Türkiye’nin yeni ana akım siyasetini ‘Liyakat’ tanımlamalıdır
Liyakatin olmadığı yerde vesayet vardır. Vesayet, tıpkı modernite öncesi Avrupa’da olduğu gibi, kayırmacılığın önkoşuludur. Rekabetin olmadığı yerde, vesayet aktörleri arasında güç yarışı vardır.
DEVA Partisi lideri Ali Babacan, Türkiye’nin yıllardır içinde debelenip durduğu krizler silsilesine sebep olan asli unsurları sıralarken her zaman ‘insan unsuru’na da vurgu yapıyor. Elbette hazırlıksızca geçilen tek adam rejiminin sistemsel sorunları da burada ana meselelerden bir tanesi. Ancak demokratik olmamasına rağmen dünyanın birçok demokrasisinden daha iyi yönetilen çok sayıda ülke olduğunu göz önünde bulundurursak sadece ‘sistem’e değil, o sistemde rol alan aktörlerin kalitesine de bakmamız gerektiği açıkça ortaya çıkıyor. Ali Bey haklı; Türkiye hem kötü bir sistemle hem de düşük kabiliyetli kadrolarla yönetilmeye çalışılıyor.
Aslında bu ‘liyakat’ meselesi, insanlık tarihi için de görece yeni bir kavram. Bugün liyakate dayalı yönetimlerin, yani işi ehlinin ve o iş için en çok efor sarf edenlerin yaptığı rekabet koşullarının olduğu ülkelerin geçmişinde de bu yönetim anlayışı oldukça yeni bir gelişmedir.
Örneğin Avrupa tarihi, geçtiğimiz yüzyıla kadar, bireyler arası adil rekabetin değil güçlü ailelerin çıkar çatışmalarının tarihidir. Birleşik Krallık geçmişinde çok çalışmak bir değer değil, fakirlik göstergesi kabul edilirdi.

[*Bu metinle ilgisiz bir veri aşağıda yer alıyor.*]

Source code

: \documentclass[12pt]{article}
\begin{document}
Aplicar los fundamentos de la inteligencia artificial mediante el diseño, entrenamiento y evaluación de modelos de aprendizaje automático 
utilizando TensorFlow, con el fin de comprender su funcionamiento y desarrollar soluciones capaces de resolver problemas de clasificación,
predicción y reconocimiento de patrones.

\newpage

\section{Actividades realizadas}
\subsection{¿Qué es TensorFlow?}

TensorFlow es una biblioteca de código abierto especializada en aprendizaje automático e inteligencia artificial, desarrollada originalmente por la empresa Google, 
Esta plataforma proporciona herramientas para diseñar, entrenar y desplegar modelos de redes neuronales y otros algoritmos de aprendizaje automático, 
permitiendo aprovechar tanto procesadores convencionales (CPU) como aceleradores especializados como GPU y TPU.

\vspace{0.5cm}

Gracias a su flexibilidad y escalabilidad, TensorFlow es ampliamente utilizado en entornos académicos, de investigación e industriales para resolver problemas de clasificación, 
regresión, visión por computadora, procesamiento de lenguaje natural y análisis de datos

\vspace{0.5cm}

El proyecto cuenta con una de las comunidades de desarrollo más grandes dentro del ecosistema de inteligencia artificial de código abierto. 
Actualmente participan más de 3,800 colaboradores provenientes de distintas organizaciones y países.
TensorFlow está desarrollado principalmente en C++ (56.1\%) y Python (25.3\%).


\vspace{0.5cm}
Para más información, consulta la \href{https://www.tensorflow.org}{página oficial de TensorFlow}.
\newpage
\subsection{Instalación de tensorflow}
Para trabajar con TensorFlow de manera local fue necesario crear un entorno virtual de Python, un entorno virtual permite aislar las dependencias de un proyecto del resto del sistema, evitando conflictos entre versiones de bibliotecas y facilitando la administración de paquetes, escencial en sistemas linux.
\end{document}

Zira ‘varlık’, jenerasyonlar arası aktarılan ve dolayısıyla da varlıklı ailelere mensup olanların ‘keyif çatmakla’ görevli olduğu bir ekonomik sistem vardı.
Güç, bu ailelerle öylesine sınırlıydı ki askeri unvanlar çabayla ya da akılla değil, parayla satın alınıyordu. Bürokraside de aynı şekilde üst düzey görevler ya satın alınarak üstleniyor ya da devlete hâkim ailelerin çocuklarına veriliyordu. Böylece güçlülerin güçlü kaldığı, iyi iş yapma teşviklerinin azaltıldığı, toplumun sağlayabileceği yetenek havuzunun umursanmadığı bir sistem işliyordu.
Siyasi partiler, orijinal fikirlerin tartışıldığı entelektüel makinelerden çok ‘iş bulma’ ve ‘aş dağıtma’ makineleriydiler. Halk, partiler üzerinden sosyoekonomik atlama yapmayı umuyordu. Devlet gücü o kadar merkeziydi ki diplomatik çözümler, torunları evlendirerek elde ediliyordu. Ebeveynlerin asli görevi, çocuklarına çalışmak zorunda kalmayacakları bir mirası bırakmaktı. Avrupa yüzyıllar boyunca böyle çalıştı.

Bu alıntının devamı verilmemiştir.